A big difference between the races in the US and the racing in Europe can be found in the courses and the way the riders are racing. In the US, many of the races are mass-events - two packed days of racing with big amateur fields and many starters. The courses therefore are adjusted to fit these needs.

In European UCI races there are often no amateur races - only Elite and Junior competitions. The courses are more technical, which makes racing more individual and less tactical. Because the courses are less technical in the US, it is harder to make a difference. In the top of the elite fields, we can all ride our bikes really fast, and in the US you’re often racing in a group. This makes racing more dynamic and tactical than it often is in Europe. In Europe you often go as fast as you can for one hour and see how many riders were faster. In the US, you have to be patient with your powers and always very sharp. If the group breaks, you want to be on the good side of the break. If you miss it, you want to be able to still make the jump to be back in the mix for the good results.
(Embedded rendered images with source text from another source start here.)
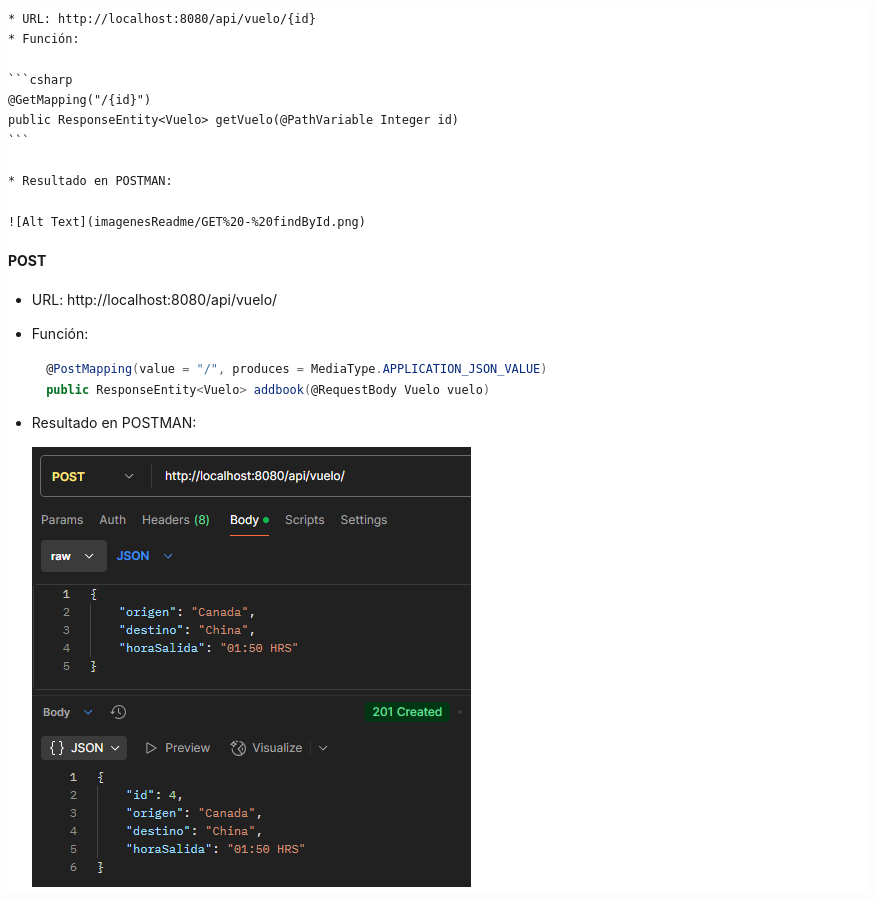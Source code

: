     * URL: http://localhost:8080/api/vuelo/{id}
    * Función:

    ```csharp
    @GetMapping("/{id}")
    public ResponseEntity<Vuelo> getVuelo(@PathVariable Integer id)
    ```

    * Resultado en POSTMAN:
    
    ![Alt Text](imagenesReadme/GET%20-%20findById.png)

#### POST
* URL: http://localhost:8080/api/vuelo/
* Función:

  ```csharp
    @PostMapping(value = "/", produces = MediaType.APPLICATION_JSON_VALUE)
    public ResponseEntity<Vuelo> addbook(@RequestBody Vuelo vuelo)
  ```

* Resultado en POSTMAN:

    ![Alt Text](imagenesReadme/POST%20-%20save.png)
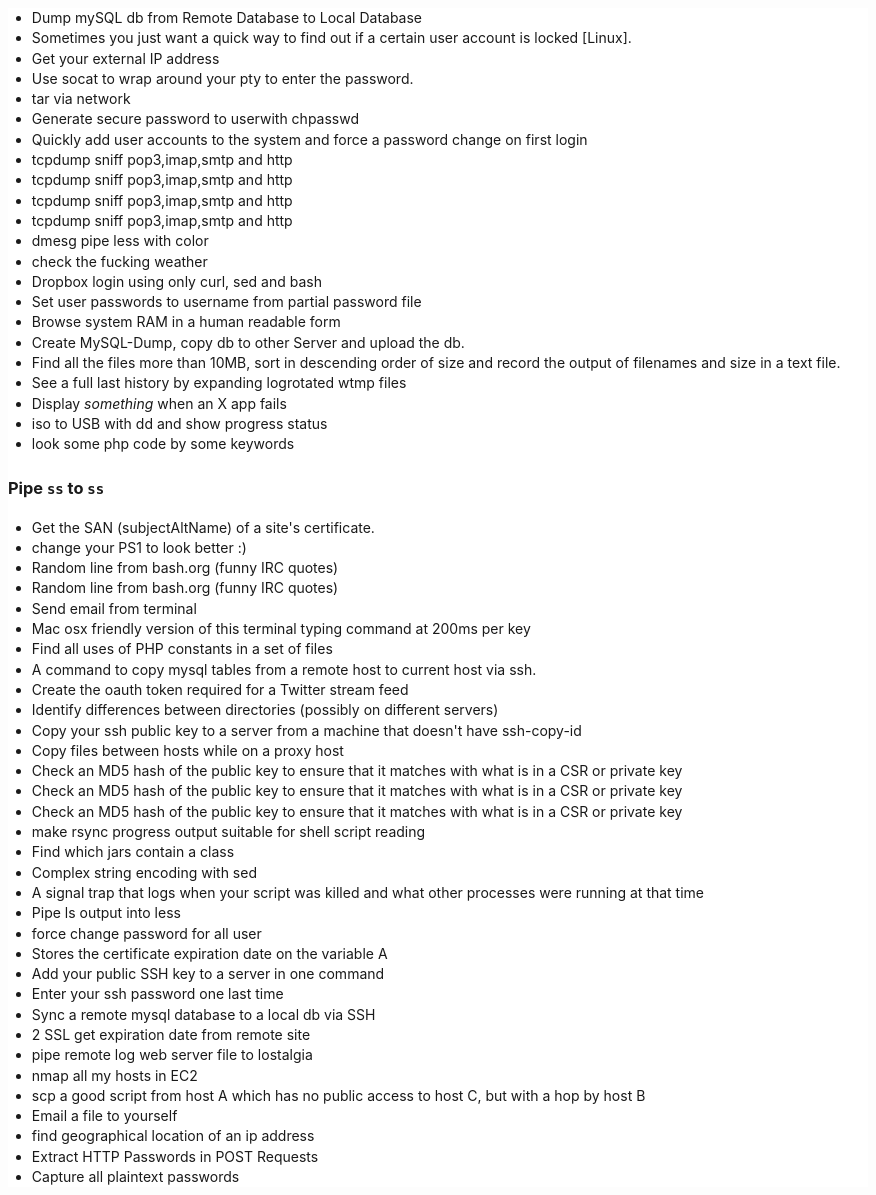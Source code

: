 - Dump mySQL db from Remote Database to Local Database
- Sometimes you just want a quick way to find out if a certain user account is locked [Linux].
- Get your external IP address
- Use socat to wrap around your pty to enter the password.
- tar via network
- Generate secure password to userwith chpasswd
- Quickly add user accounts to the system and force a password change on first login
- tcpdump sniff pop3,imap,smtp and http
- tcpdump sniff pop3,imap,smtp and http
- tcpdump sniff pop3,imap,smtp and http
- tcpdump sniff pop3,imap,smtp and http
- dmesg pipe less with color
- check the fucking weather
- Dropbox login using only curl, sed and bash
- Set user passwords to username from partial password file
- Browse system RAM in a human readable form
- Create MySQL-Dump, copy db to other Server and upload the db.
- Find all the files more than 10MB, sort in descending order of size and record the output of filenames and size in a text file.
- See a full last history by expanding logrotated wtmp files
- Display _something_ when an X app fails
- iso to USB with dd and show progress status
- look some php code by some keywords

            
### Pipe `ss` to `ss`

- Get the SAN (subjectAltName) of a site's certificate.
- change your PS1 to look better :)
- Random line from bash.org  (funny IRC quotes)
- Random line from bash.org  (funny IRC quotes)
- Send email from terminal
- Mac osx friendly version of this terminal typing command at 200ms per key
- Find all uses of PHP constants in a set of files
- A command to copy mysql tables from a remote host to current host via ssh.
- Create the oauth token required for a Twitter stream feed
- Identify differences between directories (possibly on different servers)
- Copy your ssh public key to a server from a machine that doesn't have ssh-copy-id
- Copy files between hosts while on a proxy host
- Check an MD5 hash of the public key to ensure that it matches with what is in a CSR or private key
- Check an MD5 hash of the public key to ensure that it matches with what is in a CSR or private key
- Check an MD5 hash of the public key to ensure that it matches with what is in a CSR or private key
- make rsync progress output suitable for shell script reading
- Find which jars contain a class
- Complex string encoding with sed
- A signal trap that logs when your script was killed and what other processes were running at that time
- Pipe ls output into less
- force change password for all user
- Stores the certificate expiration date on the variable A
- Add your public SSH key to a server in one command
- Enter your ssh password one last time
- Sync a remote mysql database to a local db via SSH
- 2 SSL get expiration date from remote site
- pipe remote log web server file to lostalgia
- nmap all my hosts in EC2
- scp a good script from host A which has no public access to host C, but with a hop by host B
- Email a file to yourself
- find geographical location of an ip address
- Extract HTTP Passwords in POST Requests
- Capture all plaintext passwords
Long story short: American cyclocross is less technical but more tactical. European cyclocross is less tactical but more technical.

Racing bikes and travelling all over the US has been one giant adventure for me. Professional cyclocross is big business in the Netherlands and Belgium. There are far more good riders than available pro-contracts in Europe, and this affects the way the scene is. Professional cyclocross is business and this big group of riders are all battling for this small number of contracts.

Here in the US, there is a lot of passion in the sport, huge fields in the amateur races, and elite racers who come and hang out with each other in the parking lot after the races. The coolest thing so far about racing in the US are the fans! There are far less than what I am used to in Europe but the crowds here are getting rowdy! They cheer everyone on, and by now they know who the Goose is and it is just awesome.

Being so far away from home for so long, coming to the US racing scene and the fans adopting me is what is giving the Goose some wings to fly in the races!

Thank you American cross fans!

- Gosse

With long travel days in the van the clothing choices might become discussable but this one I didn’t want to keep away from this post!